Top of Records for this exercise

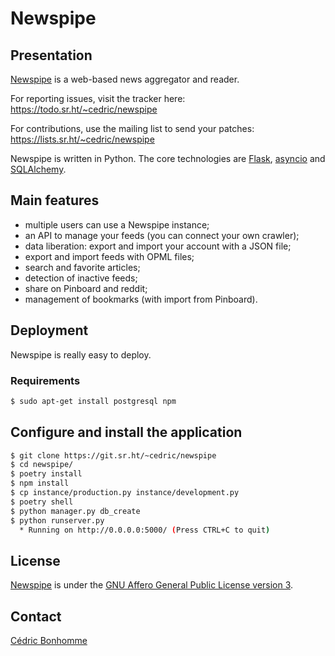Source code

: # Newspipe

## Presentation

[Newspipe](https://git.sr.ht/~cedric/newspipe) is a web-based news
aggregator and reader.

For reporting issues, visit the tracker here:
https://todo.sr.ht/~cedric/newspipe

For contributions, use the mailing list to send your patches:
https://lists.sr.ht/~cedric/newspipe

Newspipe is written in Python. The core technologies are
[Flask](http://flask.pocoo.org),
[asyncio](https://www.python.org/dev/peps/pep-3156/) and
[SQLAlchemy](http://www.sqlalchemy.org).


## Main features

* multiple users can use a Newspipe instance;
* an API to manage your feeds (you can connect your own crawler);
* data liberation: export and import your account with a JSON file;
* export and import feeds with OPML files;
* search and favorite articles;
* detection of inactive feeds;
* share on Pinboard and reddit;
* management of bookmarks (with import from Pinboard).


## Deployment

Newspipe is really easy to deploy.

### Requirements

```bash
$ sudo apt-get install postgresql npm
```

##  Configure and install the application

```bash
$ git clone https://git.sr.ht/~cedric/newspipe
$ cd newspipe/
$ poetry install
$ npm install
$ cp instance/production.py instance/development.py
$ poetry shell
$ python manager.py db_create
$ python runserver.py
  * Running on http://0.0.0.0:5000/ (Press CTRL+C to quit)
```

## License

[Newspipe](https://git.sr.ht/~cedric/newspipe) is under the
[GNU Affero General Public License version 3](https://www.gnu.org/licenses/agpl-3.0.html).


## Contact

[Cédric Bonhomme](https://www.cedricbonhomme.org)
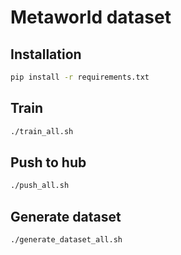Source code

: # Metaworld dataset

## Installation

```sh
pip install -r requirements.txt
```

## Train

```sh
./train_all.sh
```

## Push to hub

```sh
./push_all.sh
```

## Generate dataset

```sh
./generate_dataset_all.sh
```

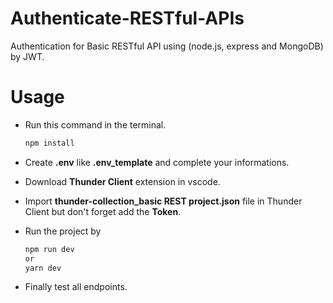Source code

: # Authenticate-RESTful-APIs

Authentication for Basic  RESTful API using (node.js, express and MongoDB) by JWT.

# Usage

* Run this command in the terminal.
  ``` bash
  npm install
   ```

* Create **.env** like **.env_template** and complete your informations.

* Download **Thunder Client** extension in vscode.

* Import **thunder-collection_basic REST project.json** file in Thunder Client but don't forget add the **Token**.

* Run the project by
  ``` bash
  npm run dev
  or
  yarn dev 
   ```

* Finally test all endpoints.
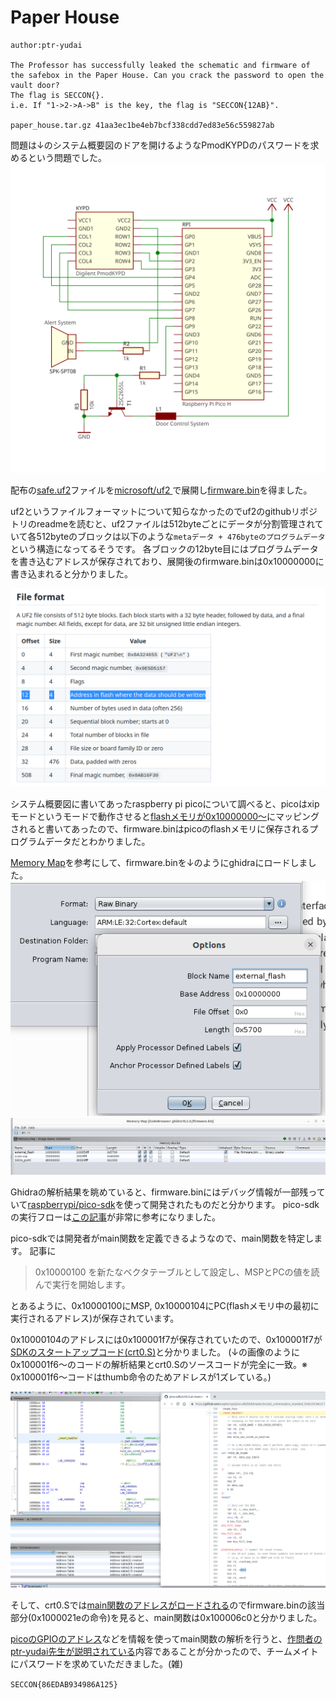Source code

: # Paper House
```
author:ptr-yudai

The Professor has successfully leaked the schematic and firmware of the safebox in the Paper House. Can you crack the password to open the vault door? 
The flag is SECCON{}.
i.e. If "1->2->A->B" is the key, the flag is "SECCON{12AB}".

paper_house.tar.gz 41aa3ec1be4eb7bcf338cdd7ed83e56c559827ab
```
問題は↓のシステム概要図のドアを開けるようなPmodKYPDのパスワードを求めるという問題でした。
![配布画像](./img/schematics.png)


配布の[safe.uf2](./files/work/safe.uf2)ファイルを[microsoft/uf2
](https://github.com/microsoft/uf2)で展開し[firmware.bin](./files/work/firmware.bin)を得ました。

uf2というファイルフォーマットについて知らなかったのでuf2のgithubリポジトリのreadmeを読むと、uf2ファイルは512byteごとにデータが分割管理されていて各512byteのブロックは以下のような`metaデータ + 476byteのプログラムデータ`という構造になってるそうです。
各ブロックの12byte目にはプログラムデータを書き込むアドレスが保存されており、展開後のfirmware.binは0x10000000に書き込まれると分かりました。



![](./img/uf2_format.png)


システム概要図に書いてあったraspberry pi picoについて調べると、picoはxipモードというモードで動作させると[flashメモリが0x10000000〜](https://datasheets.raspberrypi.com/rp2040/rp2040-datasheet.pdf#2.6.3.%20Flash)にマッピングされると書いてあったので、firmware.binはpicoのflashメモリに保存されるプログラムデータだとわかりました。

[Memory Map](https://datasheets.raspberrypi.com/rp2040/rp2040-datasheet.pdf#2.2.%20Address%20Map)を参考にして、firmware.binを↓のようにghidraにロードしました。
![](./img/ghidra1.png)
![](./img/ghidra2.png)

Ghidraの解析結果を眺めていると、firmware.binにはデバッグ情報が一部残っていて[raspberrypi/pico-sdk](https://github.com/raspberrypi/pico-sdk)を使って開発されたものだと分かります。
pico-sdkの実行フローは[この記事](https://qiita.com/yunkya2/items/5f0f5ebb0f26a52805d9#sdk%E3%81%B8%E3%82%B8%E3%83%A3%E3%83%B3%E3%83%97)が非常に参考になりました。

pico-sdkでは開発者がmain関数を定義できるようなので、main関数を特定します。
記事に
> 0x10000100 を新たなベクタテーブルとして設定し、MSPとPCの値を読んで実行を開始します。

とあるように、0x10000100にMSP, 0x10000104にPC(flashメモリ中の最初に実行されるアドレス)が保存されています。

0x10000104のアドレスには0x100001f7が保存されていたので、0x100001f7が[SDKのスタートアップコード(crt0.S)](https://github.com/raspberrypi/pico-sdk/blob/master/src/rp2_common/pico_standard_link/crt0.S#L221)と分かりました。
(↓の画像のように0x100001f6〜のコードの解析結果とcrt0.Sのソースコードが完全に一致。※ 0x100001f6〜コードはthumb命令のためアドレスが1ズレている。)


![](./img/ghidra3.png "0x100001f7〜のコードの解析結果とcrt0.Sのソースコードが完全に一致")

そして、crt0.Sでは[main関数のアドレスがロードされる](https://github.com/raspberrypi/pico-sdk/blob/master/src/rp2_common/pico_standard_link/crt0.S#L260)のでfirmware.binの該当部分(0x1000021eの命令)を見ると、main関数は0x100006c0と分かりました。

[picoのGPIOのアドレス](https://datasheets.raspberrypi.com/rp2040/rp2040-datasheet.pdf#2.3.1.%20SIO)などを情報を使ってmain関数の解析を行うと、[作問者のptr-yudai先生が説明されている](https://ptr-yudai.hatenablog.com/entry/2023/02/14/033354#Reversing-Paper-House)内容であることが分かったので、チームメイトにパスワードを求めていただきました。(雑)

`SECCON{86EDAB934986A125}`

Bottom of Records for this exercise

_What this task involves_.
Check each line of the entries for the string "datasheets". Copy the lines that have it.

_Answer area_.
システム概要図に書いてあったraspberry pi picoについて調べると、picoはxipモードというモードで動作させると[flashメモリが0x10000000〜](https://datasheets.raspberrypi.com/rp2040/rp2040-datasheet.pdf#2.6.3.%20Flash)にマッピングされると書いてあったので、firmware.binはpicoのflashメモリに保存されるプログラムデータだとわかりました。
[Memory Map](https://datasheets.raspberrypi.com/rp2040/rp2040-datasheet.pdf#2.2.%20Address%20Map)を参考にして、firmware.binを↓のようにghidraにロードしました。
[picoのGPIOのアドレス](https://datasheets.raspberrypi.com/rp2040/rp2040-datasheet.pdf#2.3.1.%20SIO)などを情報を使ってmain関数の解析を行うと、[作問者のptr-yudai先生が説明されている](https://ptr-yudai.hatenablog.com/entry/2023/02/14/033354#Reversing-Paper-House)内容であることが分かったので、チームメイトにパスワードを求めていただきました。(雑)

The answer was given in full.